Cumulative ATT per 100 officers in the 24 mo after training by adoption time. The cumulative ATT represents the total reduction in each outcome in the months since the onset of training. Early adopters are those officers trained in the first training phase, encompassing the first 17 mo of the rollout. Late adopters were trained in the second phase from months 41 to 63. The study period ends in month 63 for complaints and use of force and month 58 for sustained and settled complaints. Consequently, the cumulative ATT for late adopters extends for a maximum of 23 mo after training for complaints and use of force and 18 mo for sustained and settled complaints.

However, Fig. 2 shows that the ATT on complaints and use of force is heterogenous over time, with the average effect per 100 officers increasing in magnitude as the time since training grows longer. The reduction in complaints and force is most pronounced after 12 mo to 24 mo has passed since training. Importantly, the number of months that we observe clusters after training varies according to the adoption time of each cluster. Whereas early adopters are observed for at least 24 mo, late adopters are observed for between 1 mo and 23 mo, depending on when they were trained. Early adopters therefore make up a larger share of trained clusters in the 12 mo to 24 mo after training. The larger effect in this period suggests that training had a more pronounced effect on early adopters.

To examine heterogeneity in the training effect by adoption time, we estimated separate IFE models for early adoption clusters and late adoption clusters, retaining the always-control clusters in both models. Fig. 1 shows the early and late adoption periods. Fig. 4 shows that the effect was more pronounced on early adoption clusters. After 18 mo, early adopters had 9.54 fewer complaints, 1.28 fewer sustained and settled complaints, and 8.72 fewer uses of force per 100 officers compared to 6.04, 0.74, and 4.51 for late adopters, respectively. While the effect of training is durable, it caused a larger shift in behavior among officers trained early in the rollout. The complaints and use of force results are consistent across IFE and matrix completion (23) estimators; see SI Appendix.

Discussion

The force-based command and control model which is the dominant policing model in American policing is concerned with obtaining compliance through the threat or use of dominance and, if needed, coercion (24). This model has long been associated with public perceptions of mistreatment ranging from demeaning treatment to the excessive use of force. Recent discussions about policing emphasize the virtues of a new model of policing based upon procedural justice (2). Research points to desirable benefits from this type of policing, including heightened popular legitimacy, increased acceptance of police authority, and greater public cooperation with the police (1518).

While empirical research findings suggest that the procedural justice model is preferable to the currently dominant command and control approach in terms of building public trust and promoting compliance and cooperation, its widespread adoption requires the identification of effective implementation models.

This study demonstrates the viability of one such model based upon officer training. The results indicate that training changes actual police behavior in desired ways while officers are in the field. Our findings are bolstered by the three separate outcome measures, which include complaints against police officers, complaints that were sustained or resulted in a settlement payout, and mandatory use of force reports filed by officers. Training reduced complaints against police, reduced demonstrated violations of legal or procedural rules, and reduced the frequency with which officers resorted to the use of force during interactions with civilians.

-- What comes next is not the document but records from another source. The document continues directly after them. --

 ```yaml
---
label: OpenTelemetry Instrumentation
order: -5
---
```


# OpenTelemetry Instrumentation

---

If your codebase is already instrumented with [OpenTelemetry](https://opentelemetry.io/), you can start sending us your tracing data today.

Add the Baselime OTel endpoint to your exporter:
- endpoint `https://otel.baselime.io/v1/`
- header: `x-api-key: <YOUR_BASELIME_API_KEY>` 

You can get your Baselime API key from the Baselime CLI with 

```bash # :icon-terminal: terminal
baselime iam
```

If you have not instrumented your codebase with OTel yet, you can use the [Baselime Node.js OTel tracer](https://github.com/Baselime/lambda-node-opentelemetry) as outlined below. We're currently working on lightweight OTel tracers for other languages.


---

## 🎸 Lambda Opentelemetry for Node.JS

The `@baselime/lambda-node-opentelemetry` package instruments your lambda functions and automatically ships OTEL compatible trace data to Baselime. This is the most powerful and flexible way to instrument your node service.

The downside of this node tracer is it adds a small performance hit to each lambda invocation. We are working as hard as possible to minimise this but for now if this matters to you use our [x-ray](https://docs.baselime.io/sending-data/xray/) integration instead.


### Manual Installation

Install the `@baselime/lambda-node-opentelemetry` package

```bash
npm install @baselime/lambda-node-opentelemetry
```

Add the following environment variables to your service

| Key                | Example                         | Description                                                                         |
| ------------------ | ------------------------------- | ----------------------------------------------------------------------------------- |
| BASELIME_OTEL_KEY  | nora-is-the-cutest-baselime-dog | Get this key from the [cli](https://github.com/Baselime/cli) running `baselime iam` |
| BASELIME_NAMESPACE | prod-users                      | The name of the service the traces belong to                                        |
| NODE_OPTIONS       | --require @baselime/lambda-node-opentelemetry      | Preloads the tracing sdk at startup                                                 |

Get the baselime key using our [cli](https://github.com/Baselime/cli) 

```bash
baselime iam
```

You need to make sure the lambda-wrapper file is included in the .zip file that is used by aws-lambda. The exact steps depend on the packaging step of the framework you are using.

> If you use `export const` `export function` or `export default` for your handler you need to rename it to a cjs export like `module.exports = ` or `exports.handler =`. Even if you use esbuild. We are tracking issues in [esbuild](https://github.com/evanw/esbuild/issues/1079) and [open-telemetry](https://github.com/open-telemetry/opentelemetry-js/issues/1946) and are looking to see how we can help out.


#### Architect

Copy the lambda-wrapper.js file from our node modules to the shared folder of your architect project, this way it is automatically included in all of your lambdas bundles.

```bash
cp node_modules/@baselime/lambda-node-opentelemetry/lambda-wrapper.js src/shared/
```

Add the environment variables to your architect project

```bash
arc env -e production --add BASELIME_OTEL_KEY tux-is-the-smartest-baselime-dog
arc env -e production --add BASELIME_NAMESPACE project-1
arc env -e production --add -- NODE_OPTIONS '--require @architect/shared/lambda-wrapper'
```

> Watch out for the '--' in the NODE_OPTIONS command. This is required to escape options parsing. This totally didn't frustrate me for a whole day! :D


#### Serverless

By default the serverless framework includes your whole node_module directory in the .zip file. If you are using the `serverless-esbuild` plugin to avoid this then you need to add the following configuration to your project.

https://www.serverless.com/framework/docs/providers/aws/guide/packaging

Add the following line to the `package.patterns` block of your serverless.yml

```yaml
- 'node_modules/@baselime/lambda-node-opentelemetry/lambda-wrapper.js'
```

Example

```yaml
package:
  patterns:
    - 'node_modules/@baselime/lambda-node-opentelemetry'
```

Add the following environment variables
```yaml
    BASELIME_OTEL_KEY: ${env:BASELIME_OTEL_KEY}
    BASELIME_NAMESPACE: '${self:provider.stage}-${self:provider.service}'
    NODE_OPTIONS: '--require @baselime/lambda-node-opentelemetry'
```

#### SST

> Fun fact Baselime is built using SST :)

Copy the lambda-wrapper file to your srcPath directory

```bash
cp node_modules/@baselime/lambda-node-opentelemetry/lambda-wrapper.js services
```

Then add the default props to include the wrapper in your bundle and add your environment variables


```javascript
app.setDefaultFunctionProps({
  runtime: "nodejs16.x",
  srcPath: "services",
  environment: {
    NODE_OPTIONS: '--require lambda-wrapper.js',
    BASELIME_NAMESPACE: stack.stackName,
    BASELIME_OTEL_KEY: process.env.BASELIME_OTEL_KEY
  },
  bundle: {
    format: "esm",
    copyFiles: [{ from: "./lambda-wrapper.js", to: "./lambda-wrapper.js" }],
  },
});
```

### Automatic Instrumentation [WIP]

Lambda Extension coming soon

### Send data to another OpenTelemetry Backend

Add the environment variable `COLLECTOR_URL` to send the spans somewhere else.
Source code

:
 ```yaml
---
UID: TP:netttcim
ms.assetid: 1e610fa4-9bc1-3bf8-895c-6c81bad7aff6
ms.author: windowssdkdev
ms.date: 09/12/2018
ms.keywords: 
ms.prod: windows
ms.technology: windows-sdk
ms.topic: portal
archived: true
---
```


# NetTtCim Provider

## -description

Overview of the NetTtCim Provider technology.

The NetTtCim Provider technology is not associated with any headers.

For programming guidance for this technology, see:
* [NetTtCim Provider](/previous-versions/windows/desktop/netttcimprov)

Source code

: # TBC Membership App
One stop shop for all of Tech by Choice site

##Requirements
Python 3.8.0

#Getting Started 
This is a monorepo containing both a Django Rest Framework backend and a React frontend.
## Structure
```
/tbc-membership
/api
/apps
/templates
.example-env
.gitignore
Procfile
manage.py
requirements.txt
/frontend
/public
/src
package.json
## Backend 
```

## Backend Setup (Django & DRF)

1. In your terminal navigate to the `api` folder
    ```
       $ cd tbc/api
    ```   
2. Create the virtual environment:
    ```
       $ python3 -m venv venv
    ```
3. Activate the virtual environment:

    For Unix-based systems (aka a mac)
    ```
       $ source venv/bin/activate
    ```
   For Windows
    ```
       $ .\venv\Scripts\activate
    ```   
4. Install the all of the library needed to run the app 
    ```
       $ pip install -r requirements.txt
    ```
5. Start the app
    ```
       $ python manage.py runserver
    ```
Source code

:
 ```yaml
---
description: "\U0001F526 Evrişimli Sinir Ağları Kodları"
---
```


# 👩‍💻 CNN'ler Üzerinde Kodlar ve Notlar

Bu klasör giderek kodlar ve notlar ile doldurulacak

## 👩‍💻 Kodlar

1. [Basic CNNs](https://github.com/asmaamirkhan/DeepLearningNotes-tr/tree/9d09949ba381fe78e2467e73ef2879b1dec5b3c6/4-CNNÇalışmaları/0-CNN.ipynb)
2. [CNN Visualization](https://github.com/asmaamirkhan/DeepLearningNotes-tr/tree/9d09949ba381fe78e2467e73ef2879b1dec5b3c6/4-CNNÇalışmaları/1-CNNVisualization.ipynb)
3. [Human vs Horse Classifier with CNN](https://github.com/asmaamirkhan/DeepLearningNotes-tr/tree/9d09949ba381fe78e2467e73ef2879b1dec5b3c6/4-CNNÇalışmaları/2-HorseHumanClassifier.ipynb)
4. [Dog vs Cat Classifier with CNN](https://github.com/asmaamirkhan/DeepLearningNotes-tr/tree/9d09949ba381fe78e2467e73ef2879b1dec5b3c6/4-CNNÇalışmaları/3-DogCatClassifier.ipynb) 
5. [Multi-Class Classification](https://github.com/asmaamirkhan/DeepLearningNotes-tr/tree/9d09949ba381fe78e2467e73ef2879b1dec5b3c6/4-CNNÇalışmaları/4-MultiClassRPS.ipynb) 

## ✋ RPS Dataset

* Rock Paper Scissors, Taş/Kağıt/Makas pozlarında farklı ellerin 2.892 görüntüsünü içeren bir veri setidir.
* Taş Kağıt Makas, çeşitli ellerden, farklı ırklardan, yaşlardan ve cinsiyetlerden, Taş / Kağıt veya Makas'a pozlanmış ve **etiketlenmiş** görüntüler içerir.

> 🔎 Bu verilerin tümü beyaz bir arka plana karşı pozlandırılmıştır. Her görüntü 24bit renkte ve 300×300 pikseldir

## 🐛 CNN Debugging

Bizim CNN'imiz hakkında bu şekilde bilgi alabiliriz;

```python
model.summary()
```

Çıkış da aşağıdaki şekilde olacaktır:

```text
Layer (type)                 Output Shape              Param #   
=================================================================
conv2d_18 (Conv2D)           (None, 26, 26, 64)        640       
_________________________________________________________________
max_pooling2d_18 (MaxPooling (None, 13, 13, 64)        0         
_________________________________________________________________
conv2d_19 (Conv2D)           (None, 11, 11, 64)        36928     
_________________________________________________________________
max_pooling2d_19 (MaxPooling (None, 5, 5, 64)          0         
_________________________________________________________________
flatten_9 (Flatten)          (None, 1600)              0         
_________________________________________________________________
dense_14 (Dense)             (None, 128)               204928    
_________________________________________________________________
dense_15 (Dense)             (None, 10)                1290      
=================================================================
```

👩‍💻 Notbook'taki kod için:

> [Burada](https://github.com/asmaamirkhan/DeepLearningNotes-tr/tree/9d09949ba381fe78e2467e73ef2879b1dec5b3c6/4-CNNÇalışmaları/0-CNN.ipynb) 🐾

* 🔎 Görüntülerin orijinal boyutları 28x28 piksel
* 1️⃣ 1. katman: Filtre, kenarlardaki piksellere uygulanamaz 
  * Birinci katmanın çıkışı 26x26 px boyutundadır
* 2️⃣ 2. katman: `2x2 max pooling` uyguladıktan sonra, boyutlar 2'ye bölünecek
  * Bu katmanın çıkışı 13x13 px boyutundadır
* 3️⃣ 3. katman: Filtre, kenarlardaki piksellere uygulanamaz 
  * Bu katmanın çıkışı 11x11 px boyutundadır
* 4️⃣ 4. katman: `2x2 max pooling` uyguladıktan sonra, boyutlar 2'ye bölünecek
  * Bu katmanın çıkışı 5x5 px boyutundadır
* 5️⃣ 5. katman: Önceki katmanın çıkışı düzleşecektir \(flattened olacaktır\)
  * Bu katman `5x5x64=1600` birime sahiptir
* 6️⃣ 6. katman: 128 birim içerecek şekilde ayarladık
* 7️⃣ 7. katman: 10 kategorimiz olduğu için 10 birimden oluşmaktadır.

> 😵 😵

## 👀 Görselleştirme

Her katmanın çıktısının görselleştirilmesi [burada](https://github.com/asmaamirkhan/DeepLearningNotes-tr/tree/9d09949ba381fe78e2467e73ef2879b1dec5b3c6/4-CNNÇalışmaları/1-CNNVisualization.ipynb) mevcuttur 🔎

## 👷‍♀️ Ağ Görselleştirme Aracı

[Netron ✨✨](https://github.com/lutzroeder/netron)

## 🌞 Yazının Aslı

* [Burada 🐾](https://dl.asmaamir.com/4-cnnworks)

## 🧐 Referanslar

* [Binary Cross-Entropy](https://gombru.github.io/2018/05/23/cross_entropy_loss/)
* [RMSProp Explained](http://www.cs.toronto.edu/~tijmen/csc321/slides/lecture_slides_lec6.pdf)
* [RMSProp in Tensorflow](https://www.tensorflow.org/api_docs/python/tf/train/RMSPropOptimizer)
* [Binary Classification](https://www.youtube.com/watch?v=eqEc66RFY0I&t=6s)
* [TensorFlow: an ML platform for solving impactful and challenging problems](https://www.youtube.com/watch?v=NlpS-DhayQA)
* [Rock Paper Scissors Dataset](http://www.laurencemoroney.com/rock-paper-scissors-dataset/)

Importantly, the impact of training on complaints and use of force is durable, lasting at least 2 y. The staggered adoption of training enabled us to estimate the heterogeneity of the training effect by adoption time. The effect of training on late adopters was attenuated, suggesting there may be spillover effects in the rollout of training. That is, early adopters may have encouraged the take-up of procedural justice principles among late adopters prior to the latter group undertaking training, resulting in that training having a smaller effect at the time of delivery.

We anticipate that an evaluation of officer compliance with procedural justice methods in police–civilian interactions will be important for understanding the types of policing behaviors that were adopted and avoided to reduce complaints and the use of force. Further studies may also analyze the possibility of downstream effects associated with officer retraining, such as heightened top-down scrutiny, which may be important mechanisms for reducing misconduct and the use of force.

These results support efforts to change the culture of policing by demonstrating that realistic levels of training can produce substantial changes in police behavior on the streets.

Materials and Methods

Outcome Data.

Outcome data consist of 19,994 complaint records and 21,303 use of force reports, each of which are routinely collected by the CPD. A total of 1,699 of the complaints were sustained or resulted in a settlement payout. The complaints and use of force data cover the period from January 2011 to March 2016. The sustained and settled data cover the period January 2011 to October 2015. Each complaint record identifies the officer named in the complaint, the date of the incident, and the type of officer action that led to the complaint. The use of force reports, known as Tactical Response Reports (TRR) within the CPD, identify the officer filing the report, the date of the incident, and the type of force used. For any officer using force, it is mandatory to file a TRR under departmental policy. We report the count per officer and distribution of types of complaint and force used in SI Appendix.

The routine collection of these data means that our measurements of officer behavior are distinct from and blind to the training program. However, it is important to note that our measurements do not necessarily account for the full range of potential officer misconduct or use of force. Previous work suggests that many people who believe they were mistreated by the police do not file a complaint (25), and the process of filing a complaint can be costly and complicated (26). Although it is departmental policy to file a TRR if force is used, there is no guarantee that officers will comply in all cases.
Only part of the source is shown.